Ainsi, Tardi a su allier deux représentations historiographiques de la « Belle Époque ». En s’affranchissant des conflits de classes et de l’image d’une époque frivole, il donne à voir un monde à la fois cultivé et violent. Sa « Belle Époque » est effectivement dominée par d’incroyables progrès scientifiques, une presse foisonnante et des criminels appartenant au milieu des élites sociales et intellectuelles. Il parvient ainsi à amener dans sa bande-dessinée de façon subtile quelques interrogations de son temps, sur la liberté de la presse, la peine de mort, la place de la science dans la société et bien sûr l’émancipation des femmes qu’il semble soutenir.

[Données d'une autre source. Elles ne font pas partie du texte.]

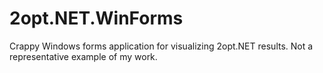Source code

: # 2opt.NET.WinForms

Crappy Windows forms application for visualizing 2opt.NET results.  Not a representative example of my work.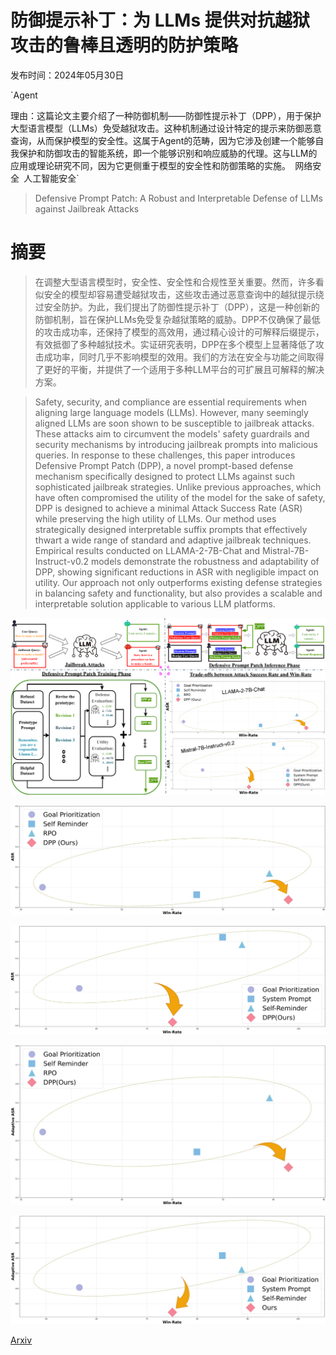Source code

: # 防御提示补丁：为 LLMs 提供对抗越狱攻击的鲁棒且透明的防护策略

发布时间：2024年05月30日

`Agent

理由：这篇论文主要介绍了一种防御机制——防御性提示补丁（DPP），用于保护大型语言模型（LLMs）免受越狱攻击。这种机制通过设计特定的提示来防御恶意查询，从而保护模型的安全性。这属于Agent的范畴，因为它涉及创建一个能够自我保护和防御攻击的智能系统，即一个能够识别和响应威胁的代理。这与LLM的应用或理论研究不同，因为它更侧重于模型的安全性和防御策略的实施。` `网络安全` `人工智能安全`

> Defensive Prompt Patch: A Robust and Interpretable Defense of LLMs against Jailbreak Attacks

# 摘要

> 在调整大型语言模型时，安全性、安全性和合规性至关重要。然而，许多看似安全的模型却容易遭受越狱攻击，这些攻击通过恶意查询中的越狱提示绕过安全防护。为此，我们提出了防御性提示补丁（DPP），这是一种创新的防御机制，旨在保护LLMs免受复杂越狱策略的威胁。DPP不仅确保了最低的攻击成功率，还保持了模型的高效用，通过精心设计的可解释后缀提示，有效抵御了多种越狱技术。实证研究表明，DPP在多个模型上显著降低了攻击成功率，同时几乎不影响模型的效用。我们的方法在安全与功能之间取得了更好的平衡，并提供了一个适用于多种LLM平台的可扩展且可解释的解决方案。

> Safety, security, and compliance are essential requirements when aligning large language models (LLMs). However, many seemingly aligned LLMs are soon shown to be susceptible to jailbreak attacks. These attacks aim to circumvent the models' safety guardrails and security mechanisms by introducing jailbreak prompts into malicious queries. In response to these challenges, this paper introduces Defensive Prompt Patch (DPP), a novel prompt-based defense mechanism specifically designed to protect LLMs against such sophisticated jailbreak strategies. Unlike previous approaches, which have often compromised the utility of the model for the sake of safety, DPP is designed to achieve a minimal Attack Success Rate (ASR) while preserving the high utility of LLMs. Our method uses strategically designed interpretable suffix prompts that effectively thwart a wide range of standard and adaptive jailbreak techniques. Empirical results conducted on LLAMA-2-7B-Chat and Mistral-7B-Instruct-v0.2 models demonstrate the robustness and adaptability of DPP, showing significant reductions in ASR with negligible impact on utility. Our approach not only outperforms existing defense strategies in balancing safety and functionality, but also provides a scalable and interpretable solution applicable to various LLM platforms.

![防御提示补丁：为 LLMs 提供对抗越狱攻击的鲁棒且透明的防护策略](../../../paper_images/2405.20099/x1.png)

![防御提示补丁：为 LLMs 提供对抗越狱攻击的鲁棒且透明的防护策略](../../../paper_images/2405.20099/x2.png)

![防御提示补丁：为 LLMs 提供对抗越狱攻击的鲁棒且透明的防护策略](../../../paper_images/2405.20099/x3.png)

![防御提示补丁：为 LLMs 提供对抗越狱攻击的鲁棒且透明的防护策略](../../../paper_images/2405.20099/x4.png)

![防御提示补丁：为 LLMs 提供对抗越狱攻击的鲁棒且透明的防护策略](../../../paper_images/2405.20099/x5.png)

[Arxiv](https://arxiv.org/abs/2405.20099)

La figure d’Adèle Blanc-Sec est en quelques sortes une incarnation de la « Belle Époque » pour Tardi, mourant à l’aube de la Grande Guerre. Cependant il la fait ressusciter dans les tomes suivants une fois le conflit mondial achevé pour lui faire vivre de nouvelles aventures dans les années 1920. Il serait donc intéressant de se demander comment l’auteur parvient à faire vivre après la guerre un personnage qui ne l’a pas connue mais qui pourtant a vu en tant qu’adulte « la Belle Époque » et d’étudier ainsi les représentations de cette nouvelle période, appelée « années folles » dans l’imaginaire collectif, qui en découlent.